From Idea to Production: How I Built an AI Security Agent with AWS Bedrock AgentCore That Automatica
AI agents are the next big step after chatbots — but the path from a local prototype to a scalable cloud solution is full of pitfalls. In this talk, I’ll walk through my project ai-secure.dev, where I built a fully automated security compliance agent using AWS Bedrock AgentCore that audits websites against frameworks such as ISO 27001, NIST, and SOC 2. AgentCore is essentially “Fargate for AI agents”: you provide the container, and AWS takes care of scaling, networking, and infrastructure. Particularly exciting is the AgentCore Browser — a managed Chromium environment that enables web automation without maintaining your own Playwright infrastructure.

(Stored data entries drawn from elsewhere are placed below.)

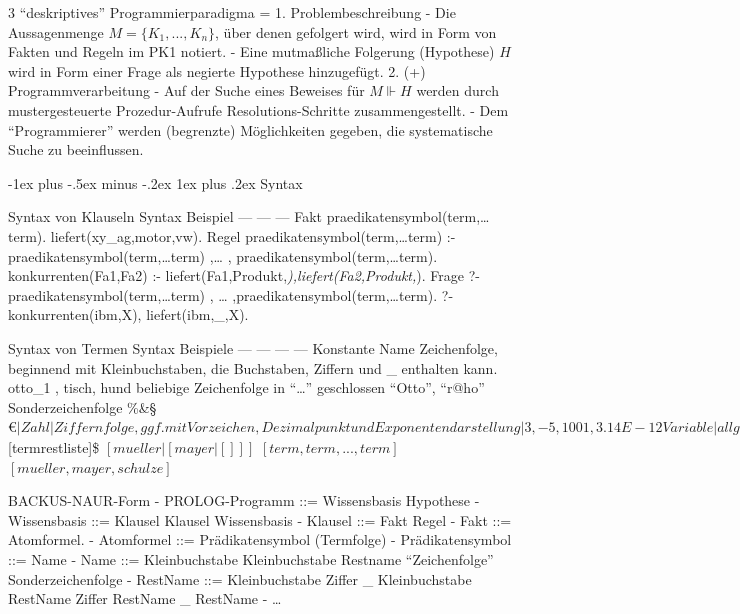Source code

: \documentclass[a4paper]{article}
\makeatletter
\renewcommand{\subsubsection}{\@startsection{subsubsection}{3}{0mm}%
                {-1ex plus -.5ex minus -.2ex}%
                {1ex plus .2ex}%
                {\normalfont\small\bfseries}}
\makeatother
\begin{document}
\begin{multicols}{3}
  ``deskriptives'' Programmierparadigma = 1. Problembeschreibung - Die
  Aussagenmenge $M =\{K_1,...,K_n\}$, über denen gefolgert wird, wird in
  Form von Fakten und Regeln im PK1 notiert. - Eine mutmaßliche Folgerung
  (Hypothese) $H$ wird in Form einer Frage als negierte Hypothese
  hinzugefügt. 2. (+) Programmverarbeitung - Auf der Suche eines Beweises
  für $M \Vdash H$ werden durch mustergesteuerte Prozedur-Aufrufe
  Resolutions-Schritte zusammengestellt. - Dem ``Programmierer'' werden
  (begrenzte) Möglichkeiten gegeben, die systematische Suche zu
  beeinflussen.

  \subsubsection{Syntax}\label{syntax}

  Syntax von Klauseln \textbar{} \textbar{} Syntax \textbar{} Beispiel
  \textbar{} --- \textbar{} --- \textbar{} --- \textbar{} Fakt \textbar{}
  praedikatensymbol(term,\ldots{}term). \textbar{}
  liefert(xy\_ag,motor,vw). Regel \textbar{}
  praedikatensymbol(term,\ldots{}term) :-
  praedikatensymbol(term,\ldots{}term) ,\ldots{} ,
  praedikatensymbol(term,\ldots{}term). \textbar{} konkurrenten(Fa1,Fa2)
  :- liefert(Fa1,Produkt,\emph{),liefert(Fa2,Produkt,}). Frage \textbar{}
  ?- praedikatensymbol(term,\ldots{}term) , \ldots{}
  ,praedikatensymbol(term,\ldots{}term). \textbar{} ?-
  konkurrenten(ibm,X), liefert(ibm,\_,X).

  Syntax von Termen \textbar{} \textbar{} \textbar{} Syntax \textbar{}
  Beispiele \textbar{} \textbar{} --- \textbar{} --- \textbar{} ---
  \textbar{} --- \textbar{} Konstante \textbar{} Name \textbar{}
  Zeichenfolge, beginnend mit Kleinbuchstaben, die Buchstaben, Ziffern und
  \_ enthalten kann. \textbar{} otto\_1 , tisch, hund \textbar{}\textbar{}
  beliebige Zeichenfolge in ``\ldots{}'' geschlossen \textbar{} ``Otto'',
  ``r@ho'' \textbar{}\textbar{} Sonderzeichenfolge \textbar{}
  \%\&§$€ | Zahl | Ziffernfolge, ggf. mit Vorzeichen, Dezimalpunkt und Exponentendarstellung | 3, -5, 1001, 3.14E-12 Variable | allg. | Zeichenfolge, mit Großbuchstaben oder \_ beginnend | X, Was, _alter | anonym | Unterstrich | \_ strukturierter Term | allg. | funktionssymbol( term , ... , term ) | nachbar(chef(X)) | Liste | leere Liste | [ ] | | ${[}term\textbar{}restliste{]}\$
  \textbar{} $[mueller|[mayer|[]]]$ \textbar{}\textbar{}
  $[term , term , ... , term ]$ \textbar{} $[ mueller, mayer, schulze ]$

  BACKUS-NAUR-Form - PROLOG-Programm ::= Wissensbasis Hypothese -
  Wissensbasis ::= Klausel \textbar{} Klausel Wissensbasis - Klausel ::=
  Fakt \textbar{} Regel - Fakt ::= Atomformel. - Atomformel ::=
  Prädikatensymbol (Termfolge) - Prädikatensymbol ::= Name - Name ::=
  Kleinbuchstabe \textbar{}Kleinbuchstabe Restname \textbar{}
  ``Zeichenfolge'' \textbar{} Sonderzeichenfolge - RestName ::=
  Kleinbuchstabe \textbar{} Ziffer \textbar{} \_ \textbar{} Kleinbuchstabe
  RestName \textbar{} Ziffer RestName \textbar{} \_ RestName - \ldots{}


\end{multicols}
\end{document}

I’ll share practical learnings from development:
Why you shouldn’t build an agent from scratch — and how to validate use cases first using existing tools
Model routing for cost optimization — Haiku for simple tasks, Sonnet for complex audits, up to 90% cost savings through message caching
Local-to-cloud workflow — the same Docker container runs locally and in AgentCore
Production gotchas — from browser error handling to CloudWatch logging
This talk is aimed at developers who want to take AI agents beyond the prototype stage and into production — with real code, concrete architectural decisions, and honest lessons learned from operating it in the real world.